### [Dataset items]
Start of Block

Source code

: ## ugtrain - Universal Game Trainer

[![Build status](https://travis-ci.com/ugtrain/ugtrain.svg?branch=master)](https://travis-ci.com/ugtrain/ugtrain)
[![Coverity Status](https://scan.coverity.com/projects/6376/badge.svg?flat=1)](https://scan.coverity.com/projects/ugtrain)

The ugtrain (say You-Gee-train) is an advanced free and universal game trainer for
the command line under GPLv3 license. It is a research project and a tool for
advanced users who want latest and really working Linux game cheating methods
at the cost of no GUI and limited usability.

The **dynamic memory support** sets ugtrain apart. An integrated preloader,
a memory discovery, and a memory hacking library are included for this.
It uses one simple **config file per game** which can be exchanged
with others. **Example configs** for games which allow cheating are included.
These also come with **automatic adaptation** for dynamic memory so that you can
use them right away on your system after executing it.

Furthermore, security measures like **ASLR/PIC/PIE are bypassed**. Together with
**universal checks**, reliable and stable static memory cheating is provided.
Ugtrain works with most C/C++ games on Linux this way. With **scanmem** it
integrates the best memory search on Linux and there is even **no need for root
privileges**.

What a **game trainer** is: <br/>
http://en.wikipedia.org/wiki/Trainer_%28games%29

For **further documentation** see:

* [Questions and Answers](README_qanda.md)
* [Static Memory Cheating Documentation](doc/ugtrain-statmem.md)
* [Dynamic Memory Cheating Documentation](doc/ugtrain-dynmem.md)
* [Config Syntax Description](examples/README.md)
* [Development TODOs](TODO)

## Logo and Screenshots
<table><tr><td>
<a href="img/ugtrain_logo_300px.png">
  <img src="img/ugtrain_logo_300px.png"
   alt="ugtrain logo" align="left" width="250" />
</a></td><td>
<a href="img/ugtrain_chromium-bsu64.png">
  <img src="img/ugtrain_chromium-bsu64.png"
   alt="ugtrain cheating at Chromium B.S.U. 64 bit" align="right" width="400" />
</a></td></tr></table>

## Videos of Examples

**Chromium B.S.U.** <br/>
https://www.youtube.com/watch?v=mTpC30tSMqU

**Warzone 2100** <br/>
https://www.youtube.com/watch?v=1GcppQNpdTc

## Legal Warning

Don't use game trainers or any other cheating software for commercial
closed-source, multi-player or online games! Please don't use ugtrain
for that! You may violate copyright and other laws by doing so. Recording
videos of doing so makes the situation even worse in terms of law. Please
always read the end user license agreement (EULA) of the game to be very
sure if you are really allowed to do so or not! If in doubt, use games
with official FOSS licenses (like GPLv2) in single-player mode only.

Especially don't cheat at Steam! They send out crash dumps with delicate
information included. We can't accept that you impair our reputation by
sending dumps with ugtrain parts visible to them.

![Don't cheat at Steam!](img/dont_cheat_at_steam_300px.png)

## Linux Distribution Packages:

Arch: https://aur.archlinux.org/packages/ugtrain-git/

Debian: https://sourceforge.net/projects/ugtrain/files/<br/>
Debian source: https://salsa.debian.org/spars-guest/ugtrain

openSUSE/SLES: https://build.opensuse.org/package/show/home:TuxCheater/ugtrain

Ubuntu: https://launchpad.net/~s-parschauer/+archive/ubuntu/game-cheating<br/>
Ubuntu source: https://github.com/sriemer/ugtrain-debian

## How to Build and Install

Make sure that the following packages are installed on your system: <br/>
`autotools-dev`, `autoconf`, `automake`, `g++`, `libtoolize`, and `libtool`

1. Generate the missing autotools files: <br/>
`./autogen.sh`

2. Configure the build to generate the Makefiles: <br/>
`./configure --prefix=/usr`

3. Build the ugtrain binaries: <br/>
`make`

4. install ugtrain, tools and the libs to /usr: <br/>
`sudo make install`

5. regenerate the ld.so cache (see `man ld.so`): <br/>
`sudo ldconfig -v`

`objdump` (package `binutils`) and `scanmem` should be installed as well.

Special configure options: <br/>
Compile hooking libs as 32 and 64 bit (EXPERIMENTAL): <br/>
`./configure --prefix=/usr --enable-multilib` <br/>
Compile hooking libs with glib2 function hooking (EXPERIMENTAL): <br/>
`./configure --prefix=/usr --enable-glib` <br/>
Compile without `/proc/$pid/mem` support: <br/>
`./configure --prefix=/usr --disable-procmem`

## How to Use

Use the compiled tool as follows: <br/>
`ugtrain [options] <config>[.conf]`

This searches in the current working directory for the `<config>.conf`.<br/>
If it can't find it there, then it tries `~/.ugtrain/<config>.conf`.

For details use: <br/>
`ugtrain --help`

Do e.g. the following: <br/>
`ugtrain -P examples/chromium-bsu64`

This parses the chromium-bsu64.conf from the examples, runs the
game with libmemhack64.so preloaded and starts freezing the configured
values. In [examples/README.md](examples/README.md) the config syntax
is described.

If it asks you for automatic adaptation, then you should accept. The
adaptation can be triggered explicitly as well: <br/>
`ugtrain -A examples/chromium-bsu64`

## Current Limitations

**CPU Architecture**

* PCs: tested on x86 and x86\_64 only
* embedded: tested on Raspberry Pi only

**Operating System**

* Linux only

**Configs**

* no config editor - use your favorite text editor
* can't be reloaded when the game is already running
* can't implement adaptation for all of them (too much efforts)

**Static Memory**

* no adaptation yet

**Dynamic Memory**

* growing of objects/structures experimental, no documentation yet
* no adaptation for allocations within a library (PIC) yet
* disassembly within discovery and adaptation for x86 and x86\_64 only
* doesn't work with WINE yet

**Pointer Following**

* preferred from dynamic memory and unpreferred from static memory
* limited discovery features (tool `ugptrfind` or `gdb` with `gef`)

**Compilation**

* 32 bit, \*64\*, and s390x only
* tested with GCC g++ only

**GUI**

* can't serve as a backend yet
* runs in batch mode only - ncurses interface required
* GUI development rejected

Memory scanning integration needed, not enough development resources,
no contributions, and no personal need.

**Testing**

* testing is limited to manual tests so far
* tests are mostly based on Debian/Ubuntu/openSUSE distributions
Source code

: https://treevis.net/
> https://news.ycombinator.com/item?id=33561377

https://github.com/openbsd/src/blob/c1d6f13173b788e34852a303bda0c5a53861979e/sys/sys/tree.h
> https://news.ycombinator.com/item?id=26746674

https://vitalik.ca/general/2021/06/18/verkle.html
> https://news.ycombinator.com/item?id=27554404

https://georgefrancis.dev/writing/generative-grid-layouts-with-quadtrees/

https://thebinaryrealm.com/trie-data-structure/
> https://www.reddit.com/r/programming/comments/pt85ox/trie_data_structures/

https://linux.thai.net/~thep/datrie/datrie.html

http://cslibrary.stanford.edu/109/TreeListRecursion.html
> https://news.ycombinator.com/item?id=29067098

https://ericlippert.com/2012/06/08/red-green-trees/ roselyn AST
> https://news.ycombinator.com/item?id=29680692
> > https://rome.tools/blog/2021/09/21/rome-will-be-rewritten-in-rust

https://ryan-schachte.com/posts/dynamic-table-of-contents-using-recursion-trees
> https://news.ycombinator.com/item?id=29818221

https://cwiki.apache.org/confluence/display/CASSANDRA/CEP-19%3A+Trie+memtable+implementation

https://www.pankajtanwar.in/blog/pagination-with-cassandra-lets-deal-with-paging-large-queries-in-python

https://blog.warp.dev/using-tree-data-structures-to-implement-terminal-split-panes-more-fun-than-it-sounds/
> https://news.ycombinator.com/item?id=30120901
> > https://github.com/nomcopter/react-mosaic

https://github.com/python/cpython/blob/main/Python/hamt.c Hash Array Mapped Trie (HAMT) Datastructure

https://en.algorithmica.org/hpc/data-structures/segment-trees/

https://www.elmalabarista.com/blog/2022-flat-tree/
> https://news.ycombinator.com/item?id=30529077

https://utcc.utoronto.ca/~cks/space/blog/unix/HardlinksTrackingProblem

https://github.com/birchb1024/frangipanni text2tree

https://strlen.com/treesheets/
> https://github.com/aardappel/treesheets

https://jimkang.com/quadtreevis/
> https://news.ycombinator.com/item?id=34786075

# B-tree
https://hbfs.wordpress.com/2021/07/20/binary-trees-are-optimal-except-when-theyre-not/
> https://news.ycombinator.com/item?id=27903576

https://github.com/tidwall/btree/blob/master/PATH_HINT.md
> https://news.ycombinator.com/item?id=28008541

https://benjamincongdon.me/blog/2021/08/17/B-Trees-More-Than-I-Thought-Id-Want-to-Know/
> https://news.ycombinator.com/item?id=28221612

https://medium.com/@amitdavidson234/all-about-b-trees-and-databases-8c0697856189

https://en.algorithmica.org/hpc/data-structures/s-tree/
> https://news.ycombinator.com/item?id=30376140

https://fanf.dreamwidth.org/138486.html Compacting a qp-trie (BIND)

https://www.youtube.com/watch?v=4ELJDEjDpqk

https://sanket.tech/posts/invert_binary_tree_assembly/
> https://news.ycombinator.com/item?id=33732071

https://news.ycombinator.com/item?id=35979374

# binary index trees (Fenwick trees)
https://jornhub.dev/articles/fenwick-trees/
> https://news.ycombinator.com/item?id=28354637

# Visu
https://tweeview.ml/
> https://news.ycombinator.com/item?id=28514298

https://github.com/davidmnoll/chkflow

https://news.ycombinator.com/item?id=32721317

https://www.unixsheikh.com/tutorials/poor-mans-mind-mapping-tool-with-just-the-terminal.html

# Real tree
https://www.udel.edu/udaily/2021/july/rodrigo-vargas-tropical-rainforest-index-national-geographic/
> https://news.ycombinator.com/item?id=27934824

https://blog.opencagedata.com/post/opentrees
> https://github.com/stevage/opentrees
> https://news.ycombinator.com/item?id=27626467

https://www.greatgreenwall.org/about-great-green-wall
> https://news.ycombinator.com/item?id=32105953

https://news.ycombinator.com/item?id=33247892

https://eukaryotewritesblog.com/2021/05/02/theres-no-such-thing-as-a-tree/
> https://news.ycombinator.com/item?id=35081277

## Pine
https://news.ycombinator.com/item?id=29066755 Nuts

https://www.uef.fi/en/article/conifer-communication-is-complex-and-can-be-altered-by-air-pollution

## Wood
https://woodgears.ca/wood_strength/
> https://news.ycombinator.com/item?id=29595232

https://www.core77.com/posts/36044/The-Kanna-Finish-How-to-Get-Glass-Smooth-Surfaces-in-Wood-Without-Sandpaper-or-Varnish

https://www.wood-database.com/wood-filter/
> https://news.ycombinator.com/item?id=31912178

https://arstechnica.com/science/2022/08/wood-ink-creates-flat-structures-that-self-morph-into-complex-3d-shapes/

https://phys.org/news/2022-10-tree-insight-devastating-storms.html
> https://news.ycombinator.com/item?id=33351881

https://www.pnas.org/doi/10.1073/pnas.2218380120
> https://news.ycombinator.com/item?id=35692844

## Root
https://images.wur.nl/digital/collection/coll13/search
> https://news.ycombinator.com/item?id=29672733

End of Block

### [Task objective]
Among the records above, repeat exactly the line with "is already running", the line with "and s390x only", and every line in between, and only those.

### [Finished exercise]
* can't be reloaded when the game is already running
* can't implement adaptation for all of them (too much efforts)

**Static Memory**

* no adaptation yet

**Dynamic Memory**

* growing of objects/structures experimental, no documentation yet
* no adaptation for allocations within a library (PIC) yet
* disassembly within discovery and adaptation for x86 and x86\_64 only
* doesn't work with WINE yet

**Pointer Following**

* preferred from dynamic memory and unpreferred from static memory
* limited discovery features (tool `ugptrfind` or `gdb` with `gef`)

**Compilation**

* 32 bit, \*64\*, and s390x only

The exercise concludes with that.